## PROMPT
Using the records below, write out the line with "micro = true" and each line after it through the final one, exactly, and only those.

## GIVEN RECORDS
=======
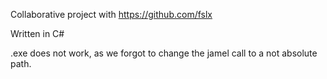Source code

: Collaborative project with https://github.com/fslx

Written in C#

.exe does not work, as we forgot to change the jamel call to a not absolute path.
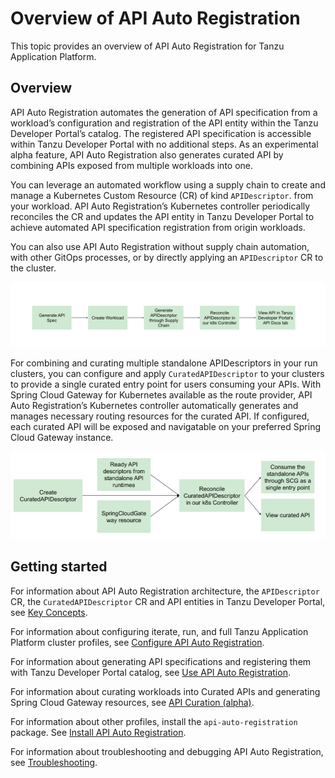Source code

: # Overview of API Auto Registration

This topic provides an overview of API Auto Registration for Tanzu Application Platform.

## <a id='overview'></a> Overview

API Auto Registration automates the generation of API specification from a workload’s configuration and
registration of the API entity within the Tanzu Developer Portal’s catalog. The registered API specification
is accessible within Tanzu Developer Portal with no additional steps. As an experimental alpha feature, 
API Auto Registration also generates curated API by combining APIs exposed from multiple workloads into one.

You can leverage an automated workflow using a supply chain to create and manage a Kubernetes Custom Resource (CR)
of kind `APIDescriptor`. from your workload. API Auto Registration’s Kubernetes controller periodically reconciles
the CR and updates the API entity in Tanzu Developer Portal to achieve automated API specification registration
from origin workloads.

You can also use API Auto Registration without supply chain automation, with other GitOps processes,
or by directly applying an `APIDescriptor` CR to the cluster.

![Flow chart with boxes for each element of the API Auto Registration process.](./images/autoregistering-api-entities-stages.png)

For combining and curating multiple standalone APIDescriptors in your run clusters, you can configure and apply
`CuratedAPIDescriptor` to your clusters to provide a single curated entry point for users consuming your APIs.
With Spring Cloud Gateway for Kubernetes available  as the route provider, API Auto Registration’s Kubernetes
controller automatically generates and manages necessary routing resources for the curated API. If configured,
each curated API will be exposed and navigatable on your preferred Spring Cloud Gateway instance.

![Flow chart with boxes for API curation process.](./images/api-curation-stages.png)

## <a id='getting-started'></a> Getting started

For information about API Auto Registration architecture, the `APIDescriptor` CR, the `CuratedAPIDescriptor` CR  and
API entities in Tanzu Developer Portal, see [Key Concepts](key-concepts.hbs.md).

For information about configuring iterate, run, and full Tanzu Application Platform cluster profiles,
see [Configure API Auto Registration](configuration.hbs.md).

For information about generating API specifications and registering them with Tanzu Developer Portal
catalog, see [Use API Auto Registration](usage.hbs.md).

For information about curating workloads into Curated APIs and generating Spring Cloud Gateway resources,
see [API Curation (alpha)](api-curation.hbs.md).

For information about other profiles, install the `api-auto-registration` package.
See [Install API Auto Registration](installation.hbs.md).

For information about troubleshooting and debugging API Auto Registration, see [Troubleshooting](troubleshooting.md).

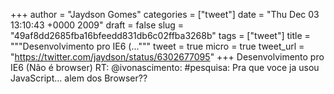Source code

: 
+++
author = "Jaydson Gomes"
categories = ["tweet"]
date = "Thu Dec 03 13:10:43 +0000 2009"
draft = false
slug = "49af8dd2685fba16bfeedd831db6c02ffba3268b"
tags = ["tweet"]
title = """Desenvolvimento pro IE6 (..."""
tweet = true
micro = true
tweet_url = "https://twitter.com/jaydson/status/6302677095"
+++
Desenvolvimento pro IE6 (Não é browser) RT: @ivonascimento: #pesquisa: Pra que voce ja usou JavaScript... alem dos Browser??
=======
## RESPONSE TO THIS EXERCISE
micro = true
tweet_url = "https://twitter.com/jaydson/status/6302677095"
+++
Desenvolvimento pro IE6 (Não é browser) RT: @ivonascimento: #pesquisa: Pra que voce ja usou JavaScript... alem dos Browser??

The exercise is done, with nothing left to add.